@Mr.Arup
Someone asked me Compensation for what? Well compensation for lost opportunities because the woman was either juggling with multiple work burden and could not climb up the ladder of success as fast as husbands did, or majority of women left the option of choosing the career or opted for home based jobs because some wanted only housewives whose work anyways is considered as non productive/non cash work.
I say systemic because it was not that patriarchal values were prevalent only in ancient india they are very much there in the contemporary India: both in Rural and Urban areas. Now my take is this that women also need to have equal share in their paternal /maternal property, and here I agree with Arup ji 100 percent that girl children and women need to have good education and more importantly enabling environment in their paternal/maternal homes to exercise choice in the sector of education and employment and whether or not and when they want to get married. Women who are on their own feet, in many cases leave their jobs or settle for the less lucrative jobs to what we call settling down with the family. And that's where women's CVs become patchy, and a rough terrain, with lot of gaps which gender neutral employers would not like!

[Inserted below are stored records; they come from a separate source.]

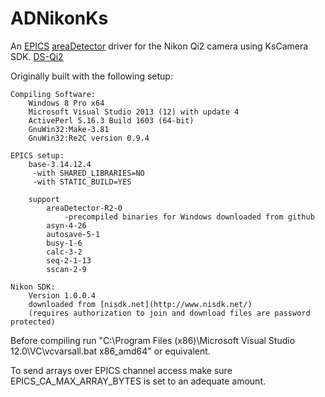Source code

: ADNikonKs
===========
An 
[EPICS](http://www.aps.anl.gov/epics/) 
[areaDetector](http://cars.uchicago.edu/software/epics/areaDetector.html) 
driver for the Nikon Qi2 camera using KsCamera SDK. [DS-Qi2](http://www.nikon.com/products/instruments/lineup/bioscience/camera_microscopy/dsqi2/index.htm)

Originally built with the following setup:
	
	Compiling Software:
		Windows 8 Pro x64
		Microsoft Visual Studio 2013 (12) with update 4
		ActivePerl 5.16.3 Build 1603 (64-bit)
		GnuWin32:Make-3.81
		GnuWin32:Re2C version 0.9.4

	EPICS setup:
		base-3.14.12.4
		 -with SHARED_LIBRARIES=NO
		 -with STATIC_BUILD=YES

		support
			areaDetector-R2-0
				-precompiled binaries for Windows downloaded from github
			asyn-4-26
			autosave-5-1
			busy-1-6
			calc-3-2
			seq-2-1-13
			sscan-2-9

	Nikon SDK:
		Version 1.0.0.4
		downloaded from [nisdk.net](http://www.nisdk.net/)
		(requires authorization to join and download files are password protected)

Before compiling run "C:\Program Files (x86)\Microsoft Visual Studio 12.0\VC\vcvarsall.bat x86_amd64" or equivalent.

To send arrays over EPICS channel access make sure EPICS_CA_MAX_ARRAY_BYTES is set to an adequate amount.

Well, this is not the case. The same men( I am not referring to this man or that man or any man in this forum, it's a generic and very contexual expression) who are now resisting maintenance would have very well suppressed their sisters or wives education, and prospects of good employment. In the houses of the same men who malign women and call them by names: one can pick up so many names maligning women from this very website--some girls would have gotten married under heavy pressure, it is when thier own daughters and sisters are in troubled marriages, that they would understand why for women compensation /maintenance is a question of surviving with dignity and it is their entitlement for nurturing human resources back home when husband was free to fly high.
The gender stereotyping and strict gender based division of labour which govern the relationship between women and men is still a common feature in india, nay in the South Asia on the whole.
I do not get fluttered now when I read privy purse and many such other expression. I remain amused by them, after all these comments are embedded in the very contexts we are living in and all contexts are gendered in nature.